Primary LanguagePython

Nano FLAN T5

This is an easy-to-read implementation of FLAN-T5. I used Hugginface's excellent implementation for reference, and also borrowed code snippets from it (such as for computing positional embeddings). I also used ideas from Andrej Karpathy's instructive NanoGPT. I wrote this repo just for fun and self-education, and without the two references above, this repo wouldn't exist. All error are mine.

The good

  • I implemented attention using PyTorch's scaled_dot_product_attention which uses FlashAttention under the hood. That said, I didn't see any speedup vs. the HF implementation. This is because (to my knowledge) current CUDA implementations used by SDPA don't support additive biases to attention logits (which we need for T5 arch's positional 'embeddings' to work). That said, it's a matter of time before it changes. Also I think there are some other implementations which do support and I'll explore them next.
  • I implemented beam search decoding in the generate function. My end-to-end inference speed matches HF's. I also use KV cache (for both self/cross-attn layers) to speed up decoding by reusing cached key-value. Using same hyperparameters, I compared my outputs vs. those from HF's beam search on a subset of 5k datapoints from the Dolly 15k dataset. I could match 4,879 exactly. I didn't dig into the 121 remaining datapoints as the output was not too dissimilar for them. See comparison here.
  • I added references from the T5 paper and other sources where possible in the code documentation.

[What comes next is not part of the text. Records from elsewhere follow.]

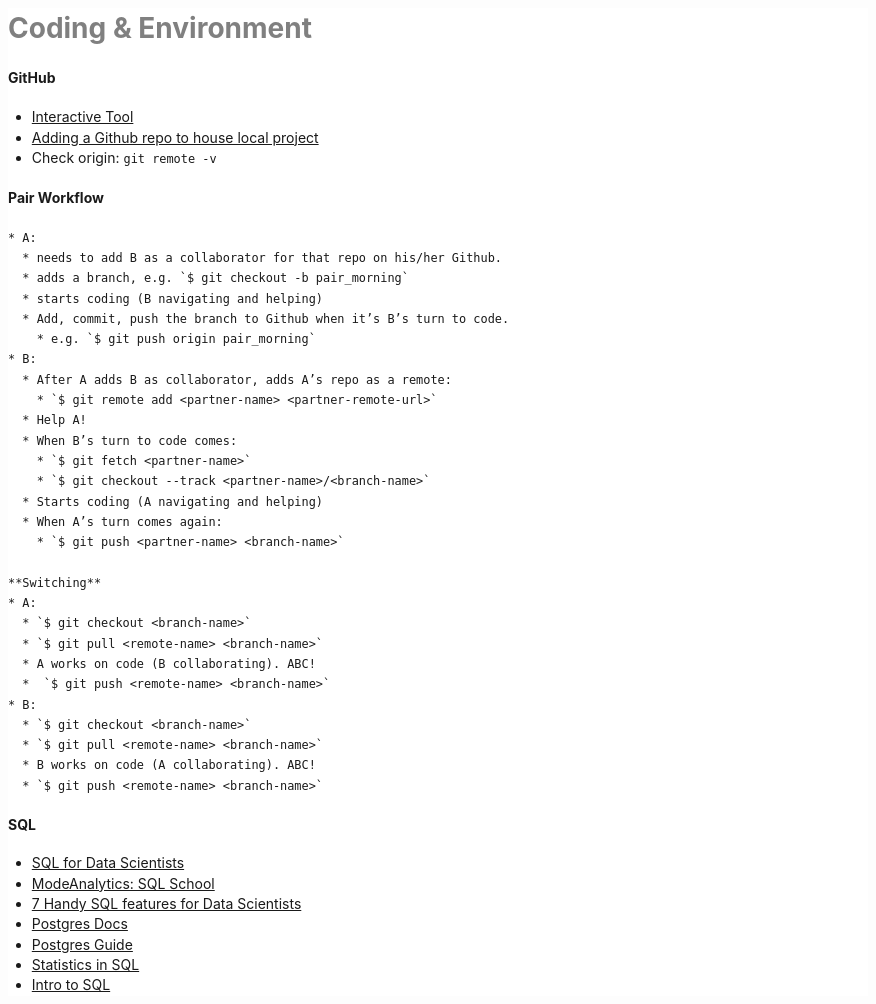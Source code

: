 # <span style="color:grey">Coding & Environment</span>

#### GitHub

* [Interactive Tool](http://ndpsoftware.com/git-cheatsheet/previous/git-cheatsheet.html)
* [Adding a Github repo to house local project](https://help.github.com/articles/adding-an-existing-project-to-github-using-the-command-line/)
* Check origin: `git remote -v`

#### Pair Workflow
```
* A:
  * needs to add B as a collaborator for that repo on his/her Github.
  * adds a branch, e.g. `$ git checkout -b pair_morning`
  * starts coding (B navigating and helping)
  * Add, commit, push the branch to Github when it’s B’s turn to code.
    * e.g. `$ git push origin pair_morning`
* B:
  * After A adds B as collaborator, adds A’s repo as a remote:
    * `$ git remote add <partner-name> <partner-remote-url>`
  * Help A!
  * When B’s turn to code comes:
    * `$ git fetch <partner-name>`
    * `$ git checkout --track <partner-name>/<branch-name>`
  * Starts coding (A navigating and helping)
  * When A’s turn comes again:
    * `$ git push <partner-name> <branch-name>`

**Switching**
* A:
  * `$ git checkout <branch-name>`
  * `$ git pull <remote-name> <branch-name>`
  * A works on code (B collaborating). ABC!
  *  `$ git push <remote-name> <branch-name>`
* B:
  * `$ git checkout <branch-name>`
  * `$ git pull <remote-name> <branch-name>`
  * B works on code (A collaborating). ABC!
  * `$ git push <remote-name> <branch-name>`
```


#### SQL

* [SQL for Data Scientists](http://downloads.bensresearch.com/SQL.pdf)
* [ModeAnalytics: SQL School](http://sqlschool.modeanalytics.com/)
* [7 Handy SQL features for Data Scientists](http://blog.yhathq.com/posts/sql-for-data-scientists.html)
* [Postgres Docs](https://www.postgresql.org/docs/)
* [Postgres Guide](http://postgresguide.com/)
* [Statistics in SQL](https://github.com/tlevine/sql-statistics)
* [Intro to SQL](http://bensresearch.com/downloads/SQL.pdf)
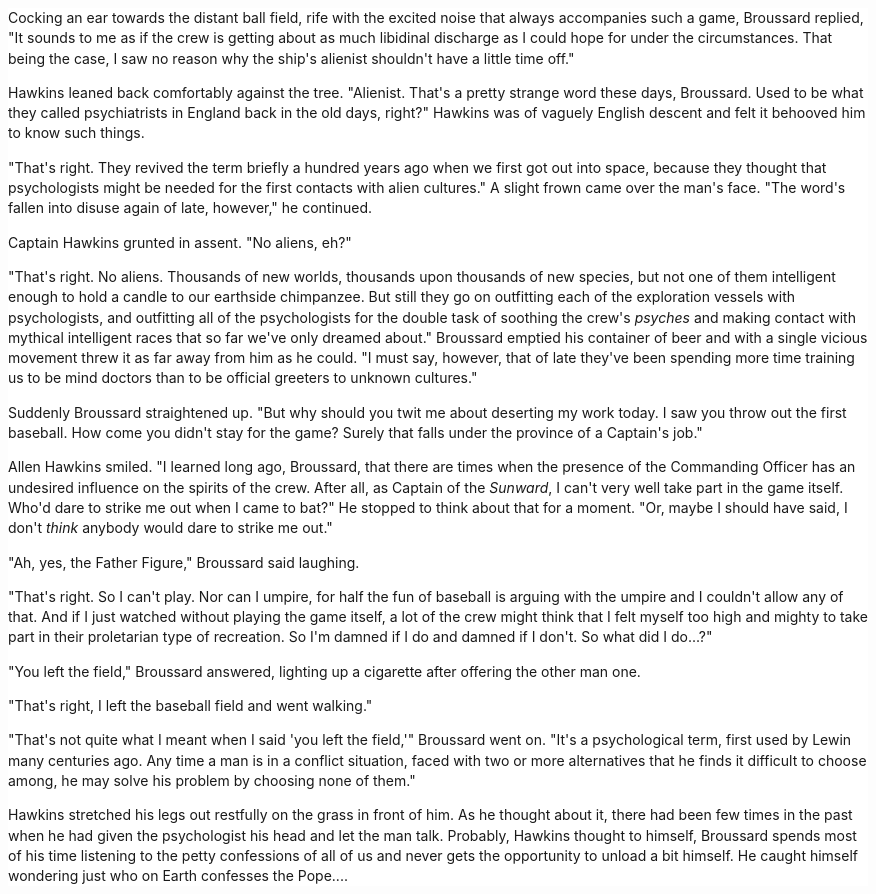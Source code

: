 Cocking an ear towards the distant ball field, rife with the excited noise that always accompanies such a game, Broussard replied, "It sounds to me as if the crew is getting about as much libidinal discharge as I could hope for under the circumstances. That being the case, I saw no reason why the ship's alienist shouldn't have a little time off."

Hawkins leaned back comfortably against the tree. "Alienist. That's a pretty strange word these days, Broussard. Used to be what they called psychiatrists in England back in the old days, right?" Hawkins was of vaguely English descent and felt it behooved him to know such things.

"That's right. They revived the term briefly a hundred years ago when we first got out into space, because they thought that psychologists might be needed for the first contacts with alien cultures." A slight frown came over the man's face. "The word's fallen into disuse again of late, however," he continued.

Captain Hawkins grunted in assent. "No aliens, eh?"

"That's right. No aliens. Thousands of new worlds, thousands upon thousands of new species, but not one of them intelligent enough to hold a candle to our earthside chimpanzee. But still they go on outfitting each of the exploration vessels with psychologists, and outfitting all of the psychologists for the double task of soothing the crew's _psyches_ and making contact with mythical intelligent races that so far we've only dreamed about." Broussard emptied his container of beer and with a single vicious movement threw it as far away from him as he could. "I must say, however, that of late they've been spending more time training us to be mind doctors than to be official greeters to unknown cultures."

Suddenly Broussard straightened up. "But why should you twit me about deserting my work today. I saw you throw out the first baseball. How come you didn't stay for the game? Surely that falls under the province of a Captain's job."

Allen Hawkins smiled. "I learned long ago, Broussard, that there are times when the presence of the Commanding Officer has an undesired influence on the spirits of the crew. After all, as Captain of the _Sunward_, I can't very well take part in the game itself. Who'd dare to strike me out when I came to bat?" He stopped to think about that for a moment. "Or, maybe I should have said, I don't _think_ anybody would dare to strike me out."

"Ah, yes, the Father Figure," Broussard said laughing.

"That's right. So I can't play. Nor can I umpire, for half the fun of baseball is arguing with the umpire and I couldn't allow any of that. And if I just watched without playing the game itself, a lot of the crew might think that I felt myself too high and mighty to take part in their proletarian type of recreation. So I'm damned if I do and damned if I don't. So what did I do...?"

"You left the field," Broussard answered, lighting up a cigarette after offering the other man one.

"That's right, I left the baseball field and went walking."

"That's not quite what I meant when I said 'you left the field,'" Broussard went on. "It's a psychological term, first used by Lewin many centuries ago. Any time a man is in a conflict situation, faced with two or more alternatives that he finds it difficult to choose among, he may solve his problem by choosing none of them."

Hawkins stretched his legs out restfully on the grass in front of him. As he thought about it, there had been few times in the past when he had given the psychologist his head and let the man talk. Probably, Hawkins thought to himself, Broussard spends most of his time listening to the petty confessions of all of us and never gets the opportunity to unload a bit himself. He caught himself wondering just who on Earth confesses the Pope....
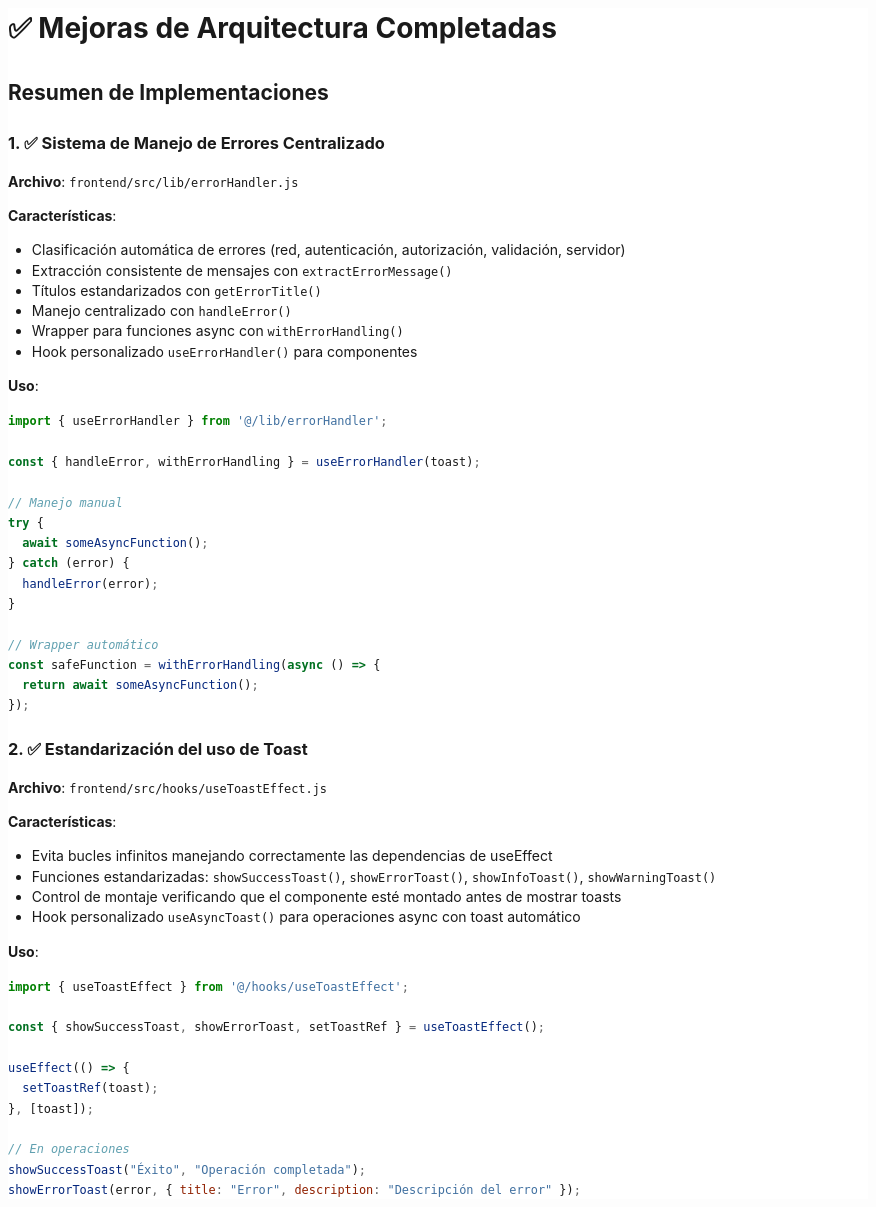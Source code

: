 # ✅ Mejoras de Arquitectura Completadas

## Resumen de Implementaciones

### 1. ✅ Sistema de Manejo de Errores Centralizado

**Archivo**: `frontend/src/lib/errorHandler.js`

**Características**:
- Clasificación automática de errores (red, autenticación, autorización, validación, servidor)
- Extracción consistente de mensajes con `extractErrorMessage()`
- Títulos estandarizados con `getErrorTitle()`
- Manejo centralizado con `handleError()`
- Wrapper para funciones async con `withErrorHandling()`
- Hook personalizado `useErrorHandler()` para componentes

**Uso**:
```javascript
import { useErrorHandler } from '@/lib/errorHandler';

const { handleError, withErrorHandling } = useErrorHandler(toast);

// Manejo manual
try {
  await someAsyncFunction();
} catch (error) {
  handleError(error);
}

// Wrapper automático
const safeFunction = withErrorHandling(async () => {
  return await someAsyncFunction();
});
```

### 2. ✅ Estandarización del uso de Toast

**Archivo**: `frontend/src/hooks/useToastEffect.js`

**Características**:
- Evita bucles infinitos manejando correctamente las dependencias de useEffect
- Funciones estandarizadas: `showSuccessToast()`, `showErrorToast()`, `showInfoToast()`, `showWarningToast()`
- Control de montaje verificando que el componente esté montado antes de mostrar toasts
- Hook personalizado `useAsyncToast()` para operaciones async con toast automático

**Uso**:
```javascript
import { useToastEffect } from '@/hooks/useToastEffect';

const { showSuccessToast, showErrorToast, setToastRef } = useToastEffect();

useEffect(() => {
  setToastRef(toast);
}, [toast]);

// En operaciones
showSuccessToast("Éxito", "Operación completada");
showErrorToast(error, { title: "Error", description: "Descripción del error" });
```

Note though that FLAN-T5 is based on an upgraded version of T5 known as T5 v.1.1.

The bad

(This is actually a TODO list.)

  • I have not implemented a training routine yet.
  • I have not implemented batched inference in my beam search decoding code.
  • I will try other implementations of FlashAttn which may support additive biases.

Usage

Dependencies

pip install torch numpy transformers

The Transformers package is used for loading checkpoint weights and the tokenizer.

Prediction

python run_beam_search.py --model_size large \
	--prompt 'How do I make pesto sauce?' \
	--num_beams 2 \
	--max_new_tokens 100

Generates the output:

To make pesto sauce, combine 1 cup chopped basil, 1 tablespoon olive oil, 1 teaspoon salt, and 1 teaspoon pepper in a large bowl.